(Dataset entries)
○ ○ ○ ○
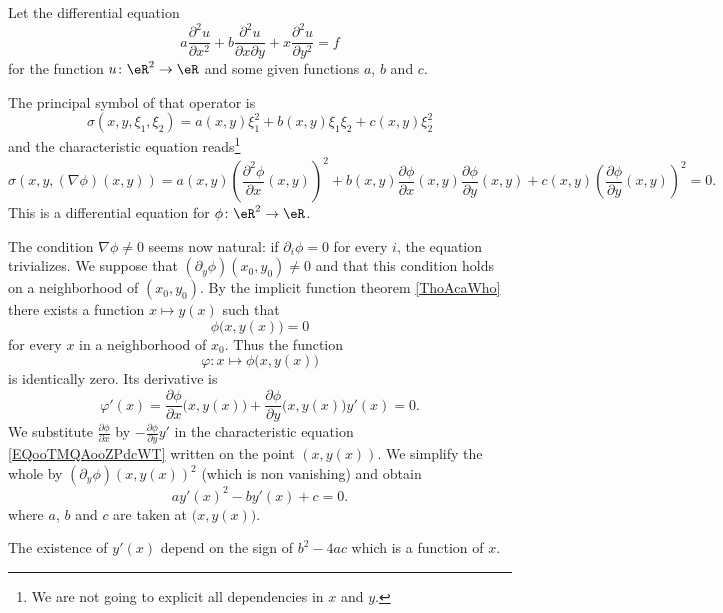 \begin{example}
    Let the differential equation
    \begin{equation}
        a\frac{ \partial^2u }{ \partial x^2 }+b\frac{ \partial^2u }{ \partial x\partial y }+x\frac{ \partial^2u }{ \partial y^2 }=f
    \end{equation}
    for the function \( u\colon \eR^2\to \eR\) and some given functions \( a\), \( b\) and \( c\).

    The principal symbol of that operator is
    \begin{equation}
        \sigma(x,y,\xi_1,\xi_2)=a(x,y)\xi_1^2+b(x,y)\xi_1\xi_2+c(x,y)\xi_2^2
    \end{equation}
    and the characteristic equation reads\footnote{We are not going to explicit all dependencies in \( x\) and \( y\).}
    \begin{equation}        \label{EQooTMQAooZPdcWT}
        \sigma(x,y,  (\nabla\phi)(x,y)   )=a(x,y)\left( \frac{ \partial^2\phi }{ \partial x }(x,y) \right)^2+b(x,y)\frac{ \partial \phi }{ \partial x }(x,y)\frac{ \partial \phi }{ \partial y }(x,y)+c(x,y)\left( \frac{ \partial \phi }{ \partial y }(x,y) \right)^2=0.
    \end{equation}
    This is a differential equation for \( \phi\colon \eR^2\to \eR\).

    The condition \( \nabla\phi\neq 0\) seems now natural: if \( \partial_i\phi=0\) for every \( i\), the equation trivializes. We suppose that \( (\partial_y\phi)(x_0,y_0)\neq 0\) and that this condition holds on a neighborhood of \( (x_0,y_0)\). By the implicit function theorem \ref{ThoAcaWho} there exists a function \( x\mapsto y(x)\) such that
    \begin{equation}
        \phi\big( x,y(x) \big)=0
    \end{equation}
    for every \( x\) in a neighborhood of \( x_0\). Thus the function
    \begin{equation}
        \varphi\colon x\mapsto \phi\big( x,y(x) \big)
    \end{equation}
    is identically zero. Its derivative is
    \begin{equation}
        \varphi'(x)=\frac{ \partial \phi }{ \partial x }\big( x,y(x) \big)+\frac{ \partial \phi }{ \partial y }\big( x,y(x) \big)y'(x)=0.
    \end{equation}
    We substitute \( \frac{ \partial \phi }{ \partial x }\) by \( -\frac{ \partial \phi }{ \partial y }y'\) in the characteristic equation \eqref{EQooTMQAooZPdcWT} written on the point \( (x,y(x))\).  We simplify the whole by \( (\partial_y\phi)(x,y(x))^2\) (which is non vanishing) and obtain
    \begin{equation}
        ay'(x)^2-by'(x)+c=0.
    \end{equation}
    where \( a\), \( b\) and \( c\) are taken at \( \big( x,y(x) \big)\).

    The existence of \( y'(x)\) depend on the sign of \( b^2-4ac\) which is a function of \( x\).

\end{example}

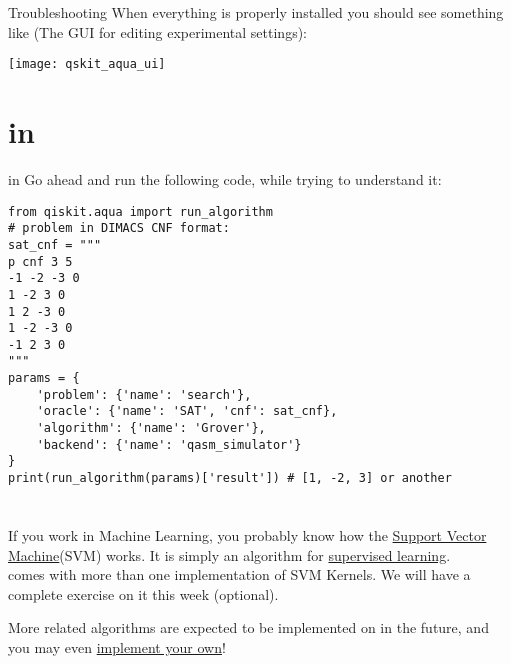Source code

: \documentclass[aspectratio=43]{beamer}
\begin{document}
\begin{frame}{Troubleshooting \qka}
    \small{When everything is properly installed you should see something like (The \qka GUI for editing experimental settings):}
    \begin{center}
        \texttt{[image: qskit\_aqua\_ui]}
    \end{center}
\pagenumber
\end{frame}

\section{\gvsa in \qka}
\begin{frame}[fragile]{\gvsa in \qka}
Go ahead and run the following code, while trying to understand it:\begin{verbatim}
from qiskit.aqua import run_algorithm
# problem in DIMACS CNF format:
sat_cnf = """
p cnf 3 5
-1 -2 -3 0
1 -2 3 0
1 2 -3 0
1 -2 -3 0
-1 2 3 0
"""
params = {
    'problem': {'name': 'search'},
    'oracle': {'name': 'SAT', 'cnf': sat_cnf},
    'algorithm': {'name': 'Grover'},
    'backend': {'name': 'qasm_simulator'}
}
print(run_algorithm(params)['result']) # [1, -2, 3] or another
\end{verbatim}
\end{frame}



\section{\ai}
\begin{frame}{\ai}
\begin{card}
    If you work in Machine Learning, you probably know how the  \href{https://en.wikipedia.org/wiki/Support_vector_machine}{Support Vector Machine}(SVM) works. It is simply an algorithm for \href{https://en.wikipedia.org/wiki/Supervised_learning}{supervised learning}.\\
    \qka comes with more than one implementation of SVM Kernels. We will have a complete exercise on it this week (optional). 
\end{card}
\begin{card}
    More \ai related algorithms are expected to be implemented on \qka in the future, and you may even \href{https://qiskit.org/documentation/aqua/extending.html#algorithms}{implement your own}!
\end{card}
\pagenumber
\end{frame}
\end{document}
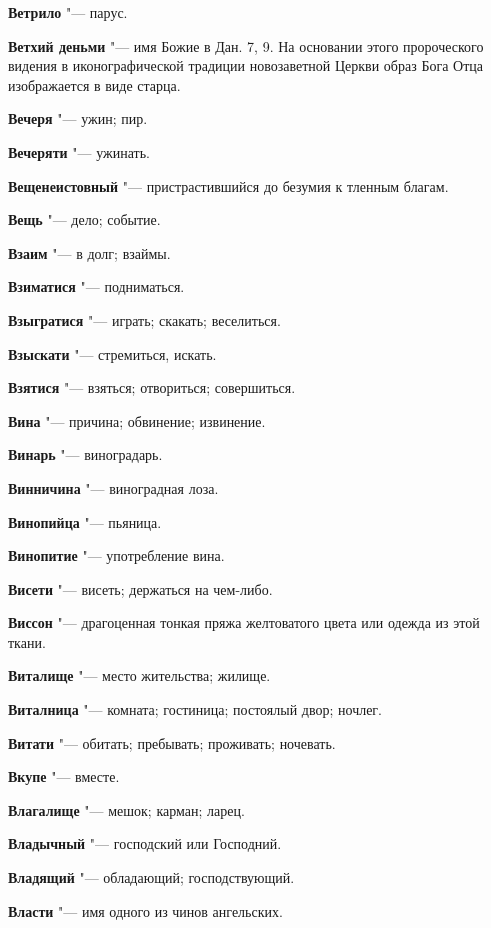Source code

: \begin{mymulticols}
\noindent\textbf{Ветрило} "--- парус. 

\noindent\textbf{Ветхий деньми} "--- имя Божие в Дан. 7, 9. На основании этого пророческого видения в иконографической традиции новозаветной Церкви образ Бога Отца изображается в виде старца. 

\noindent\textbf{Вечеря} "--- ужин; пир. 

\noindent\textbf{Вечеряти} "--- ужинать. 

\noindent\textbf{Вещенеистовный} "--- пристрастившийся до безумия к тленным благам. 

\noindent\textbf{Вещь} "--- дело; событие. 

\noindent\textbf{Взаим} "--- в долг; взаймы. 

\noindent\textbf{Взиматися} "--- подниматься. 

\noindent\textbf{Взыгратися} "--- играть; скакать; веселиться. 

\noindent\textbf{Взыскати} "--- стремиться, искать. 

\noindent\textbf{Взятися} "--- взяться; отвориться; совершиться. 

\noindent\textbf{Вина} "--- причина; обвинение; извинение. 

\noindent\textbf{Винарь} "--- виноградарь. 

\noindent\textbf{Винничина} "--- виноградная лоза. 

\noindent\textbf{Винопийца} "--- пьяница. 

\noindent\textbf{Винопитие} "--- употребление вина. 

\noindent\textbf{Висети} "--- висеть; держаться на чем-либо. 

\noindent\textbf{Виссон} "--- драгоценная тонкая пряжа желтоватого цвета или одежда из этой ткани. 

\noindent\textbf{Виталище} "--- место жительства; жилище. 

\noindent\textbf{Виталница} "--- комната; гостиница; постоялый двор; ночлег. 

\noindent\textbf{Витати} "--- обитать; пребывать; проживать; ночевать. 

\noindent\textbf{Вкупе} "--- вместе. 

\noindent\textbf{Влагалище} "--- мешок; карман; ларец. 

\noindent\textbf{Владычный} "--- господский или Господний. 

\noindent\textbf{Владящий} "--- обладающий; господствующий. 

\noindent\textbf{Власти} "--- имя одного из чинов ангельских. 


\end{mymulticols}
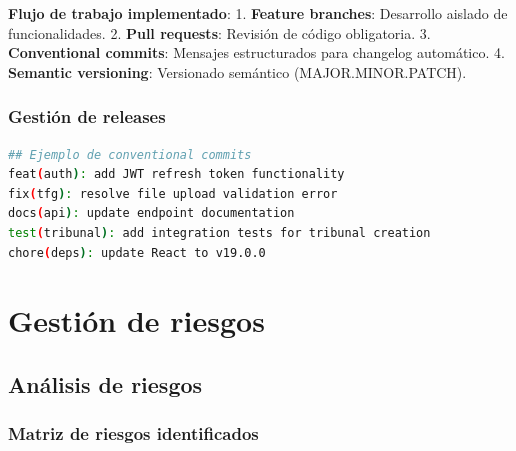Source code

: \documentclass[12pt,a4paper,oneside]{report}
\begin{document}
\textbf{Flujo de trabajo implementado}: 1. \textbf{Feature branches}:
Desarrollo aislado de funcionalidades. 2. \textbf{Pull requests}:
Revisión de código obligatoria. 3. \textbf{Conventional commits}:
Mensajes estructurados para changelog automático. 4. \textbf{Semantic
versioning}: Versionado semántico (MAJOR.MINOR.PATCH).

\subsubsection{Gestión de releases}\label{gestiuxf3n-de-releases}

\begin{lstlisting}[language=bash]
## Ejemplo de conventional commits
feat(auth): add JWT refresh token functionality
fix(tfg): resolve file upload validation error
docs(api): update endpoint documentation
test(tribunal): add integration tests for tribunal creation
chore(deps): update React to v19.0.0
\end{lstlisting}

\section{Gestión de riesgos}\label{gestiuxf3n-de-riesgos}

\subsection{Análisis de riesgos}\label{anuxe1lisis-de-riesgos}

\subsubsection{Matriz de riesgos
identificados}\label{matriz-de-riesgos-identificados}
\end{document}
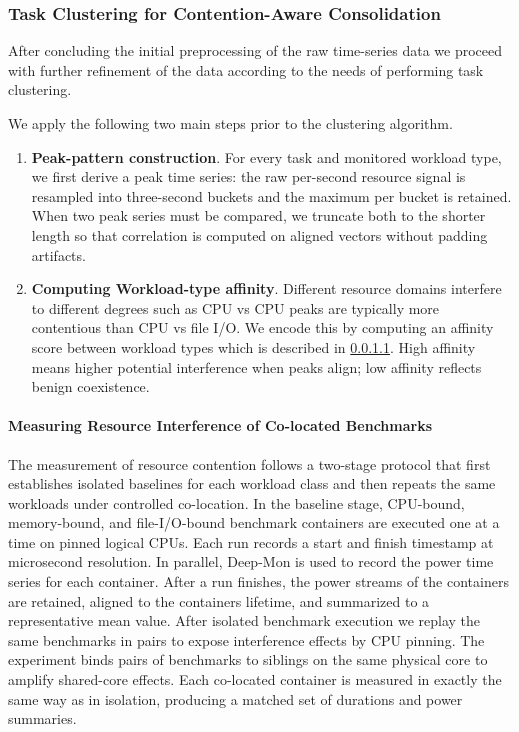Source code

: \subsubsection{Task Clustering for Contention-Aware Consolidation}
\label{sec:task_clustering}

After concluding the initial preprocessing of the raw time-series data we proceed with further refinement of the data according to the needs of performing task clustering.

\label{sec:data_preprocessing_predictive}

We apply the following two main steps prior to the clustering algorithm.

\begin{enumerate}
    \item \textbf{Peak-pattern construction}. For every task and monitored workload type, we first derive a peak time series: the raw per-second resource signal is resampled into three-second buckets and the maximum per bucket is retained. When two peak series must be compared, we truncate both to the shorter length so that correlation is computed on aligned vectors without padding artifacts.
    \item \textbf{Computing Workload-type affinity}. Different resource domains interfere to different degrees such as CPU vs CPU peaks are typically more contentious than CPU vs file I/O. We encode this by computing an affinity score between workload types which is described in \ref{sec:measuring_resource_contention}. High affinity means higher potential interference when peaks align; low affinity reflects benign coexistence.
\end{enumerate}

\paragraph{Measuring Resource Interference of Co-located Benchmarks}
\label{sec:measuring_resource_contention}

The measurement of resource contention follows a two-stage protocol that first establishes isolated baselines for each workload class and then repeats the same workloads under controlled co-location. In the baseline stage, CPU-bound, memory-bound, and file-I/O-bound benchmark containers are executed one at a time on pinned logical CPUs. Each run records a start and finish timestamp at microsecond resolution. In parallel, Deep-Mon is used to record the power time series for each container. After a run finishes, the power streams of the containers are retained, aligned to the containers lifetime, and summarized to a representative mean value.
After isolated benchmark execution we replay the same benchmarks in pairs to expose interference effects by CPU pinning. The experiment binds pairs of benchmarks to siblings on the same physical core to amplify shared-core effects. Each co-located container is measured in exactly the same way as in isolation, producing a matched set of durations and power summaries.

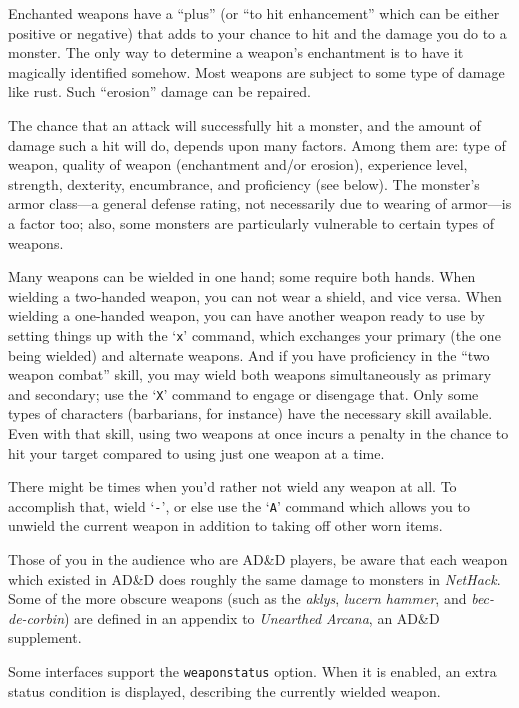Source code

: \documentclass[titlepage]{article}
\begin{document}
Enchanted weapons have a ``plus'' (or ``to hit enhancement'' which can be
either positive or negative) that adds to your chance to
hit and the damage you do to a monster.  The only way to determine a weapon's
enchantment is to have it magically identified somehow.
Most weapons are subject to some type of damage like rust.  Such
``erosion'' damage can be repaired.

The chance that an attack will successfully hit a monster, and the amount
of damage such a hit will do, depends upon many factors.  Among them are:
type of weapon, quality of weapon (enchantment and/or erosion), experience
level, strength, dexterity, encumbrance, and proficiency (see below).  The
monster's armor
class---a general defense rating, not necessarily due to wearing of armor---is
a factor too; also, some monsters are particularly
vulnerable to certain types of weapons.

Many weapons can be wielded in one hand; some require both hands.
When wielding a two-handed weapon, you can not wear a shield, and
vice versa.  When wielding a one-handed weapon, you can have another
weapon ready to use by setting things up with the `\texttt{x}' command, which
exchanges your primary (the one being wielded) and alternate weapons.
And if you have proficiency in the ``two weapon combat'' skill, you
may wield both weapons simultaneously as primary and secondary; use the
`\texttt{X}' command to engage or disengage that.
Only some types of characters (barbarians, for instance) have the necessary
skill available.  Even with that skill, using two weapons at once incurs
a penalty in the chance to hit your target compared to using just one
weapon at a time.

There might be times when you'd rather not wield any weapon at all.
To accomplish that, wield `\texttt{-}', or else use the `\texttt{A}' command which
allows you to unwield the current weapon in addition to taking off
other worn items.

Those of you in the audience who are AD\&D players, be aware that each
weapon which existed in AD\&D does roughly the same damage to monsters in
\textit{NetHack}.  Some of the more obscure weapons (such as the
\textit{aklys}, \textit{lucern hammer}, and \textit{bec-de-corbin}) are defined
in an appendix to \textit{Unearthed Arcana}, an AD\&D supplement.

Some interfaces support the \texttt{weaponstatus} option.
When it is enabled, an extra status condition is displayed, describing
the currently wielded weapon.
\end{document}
○ ○ ○ ○
Exercise brief:
Locate the word "EQooTMQAooZPdcWT" in the records and collect each line it appears in.

Reply to the task:
    \begin{equation}        \label{EQooTMQAooZPdcWT}
    We substitute \( \frac{ \partial \phi }{ \partial x }\) by \( -\frac{ \partial \phi }{ \partial y }y'\) in the characteristic equation \eqref{EQooTMQAooZPdcWT} written on the point \( (x,y(x))\).  We simplify the whole by \( (\partial_y\phi)(x,y(x))^2\) (which is non vanishing) and obtain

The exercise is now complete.